Blood Vessels

Thoracic and Abdominal Veins

Blood is returned from the thoracic and abdominal regions to the heart through a network of veins.

The superior and inferior venae cavae are the major veins that return blood from the thoracic and abdominal regions back to the heart. The superior vena cava receives blood from all areas above the diaphragm (with the heart wall as the exception). The inferior vena cava receives blood from all areas below the diaphragm. The blood from the abdominal and thoracic walls moves through a group of ascending veins called the azygos system, which directs blood to the superior vena cava. From the abdominal wall, two lumbar veins receive blood from smaller veins before they move into the thoracic cavity. In the thorax the right lumbar vein becomes the azygos vein, which receives blood from intercostal, mediastinal, pericardial, esophageal, and right bronchial veins. The superior vena cava then receives blood from the azygos vein before it empties into the heart's right atrium. The left ascending lumbar vein moves into the thorax as the hemiazygos vein. The vessel drains some intercostal, esophageal, and mediastinal veins before crossing right and emptying into the azygos vein.

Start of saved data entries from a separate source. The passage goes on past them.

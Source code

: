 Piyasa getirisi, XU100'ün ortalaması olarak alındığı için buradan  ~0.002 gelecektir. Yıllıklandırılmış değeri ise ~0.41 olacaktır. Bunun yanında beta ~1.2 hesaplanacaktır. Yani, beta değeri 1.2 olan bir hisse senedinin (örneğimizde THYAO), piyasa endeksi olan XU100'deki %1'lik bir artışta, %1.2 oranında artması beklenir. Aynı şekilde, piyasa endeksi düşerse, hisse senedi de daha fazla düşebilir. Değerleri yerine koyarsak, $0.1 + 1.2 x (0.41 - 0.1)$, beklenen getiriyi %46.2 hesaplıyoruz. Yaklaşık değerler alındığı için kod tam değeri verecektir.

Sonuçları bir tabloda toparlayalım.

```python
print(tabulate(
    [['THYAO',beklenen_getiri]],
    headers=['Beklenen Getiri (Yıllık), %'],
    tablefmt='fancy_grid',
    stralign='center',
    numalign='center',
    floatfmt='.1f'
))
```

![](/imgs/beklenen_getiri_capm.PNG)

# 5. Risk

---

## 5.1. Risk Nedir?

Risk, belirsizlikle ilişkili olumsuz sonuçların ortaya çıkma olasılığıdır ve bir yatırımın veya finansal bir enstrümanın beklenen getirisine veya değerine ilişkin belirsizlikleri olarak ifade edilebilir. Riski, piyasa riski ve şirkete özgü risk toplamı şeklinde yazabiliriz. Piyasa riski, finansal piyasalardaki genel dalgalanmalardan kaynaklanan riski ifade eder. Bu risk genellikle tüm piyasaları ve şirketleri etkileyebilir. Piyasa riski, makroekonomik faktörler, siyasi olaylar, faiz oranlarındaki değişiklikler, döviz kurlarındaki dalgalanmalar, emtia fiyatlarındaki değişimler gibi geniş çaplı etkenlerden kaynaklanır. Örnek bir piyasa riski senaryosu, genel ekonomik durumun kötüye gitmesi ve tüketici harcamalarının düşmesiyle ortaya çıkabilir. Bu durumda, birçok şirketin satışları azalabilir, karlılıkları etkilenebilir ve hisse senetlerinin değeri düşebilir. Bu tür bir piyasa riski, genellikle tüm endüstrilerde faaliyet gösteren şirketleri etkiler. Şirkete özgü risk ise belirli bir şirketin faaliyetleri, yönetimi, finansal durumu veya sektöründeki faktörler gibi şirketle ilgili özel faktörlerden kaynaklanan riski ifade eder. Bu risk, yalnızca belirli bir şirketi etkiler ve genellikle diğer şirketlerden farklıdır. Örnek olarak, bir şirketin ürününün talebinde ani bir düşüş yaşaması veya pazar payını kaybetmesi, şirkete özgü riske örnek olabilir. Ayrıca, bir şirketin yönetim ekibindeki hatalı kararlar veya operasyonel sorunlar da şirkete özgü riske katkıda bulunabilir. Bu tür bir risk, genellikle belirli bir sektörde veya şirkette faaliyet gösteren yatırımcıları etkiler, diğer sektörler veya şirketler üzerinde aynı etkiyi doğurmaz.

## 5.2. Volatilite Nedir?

The inferior vena cava drains blood only from the abdominal cavity, not the thoracic. It forms where the right and left common iliac veins meet in the lumbar region and ascends at the right of the aorta. The largest body vessel (diameter = 3.5 cm), it collects blood from six networks as it ascends. First to drain are the lumbar veins, followed in order by the gonadal veins that drain ovaries and testes and the renal veins from the kidneys. The remaining vessels emptying into the inferior vena cava are suprarenal veins from adrenal glands, hepatic veins from the liver, and inferior phrenic veins from the diaphragm. At this point the inferior vena cava moves through the diaphragm and delivers blood to the right atrium from below.
Blood in the thoracic and abdominal regions returns to the heart through a series of ascending veins that eventually empty into the superior vena cava and inferior vena cava.
Before it is collected and returned to the heart, some gastrointestinal blood, which includes blood flow down the entire length of the digestive tract, is transported to the liver through veins, making up the hepatic portal system. The system joins capillaries of digestive organs to hepatic sinusoids, or a type of irregularly shaped blood vessel that is found in the liver. The liver gains nutrients from digested food as it filters bacteria and intestinal toxins out of blood. The inferior mesenteric vein carries blood from the rectum and distal large intestine and empties into the splenic vein. The superior mesenteric vein receives blood from the small intestine and colon. Together with the splenic vein, it forms the hepatic portal vein. The splenic vein receives blood from the spleen before draining blood from pancreatic veins. The splenic and superior mesenteric veins merge to form the hepatic portal vein, which moves into the liver. The liver also receives blood from the gallbladder and from gastric veins.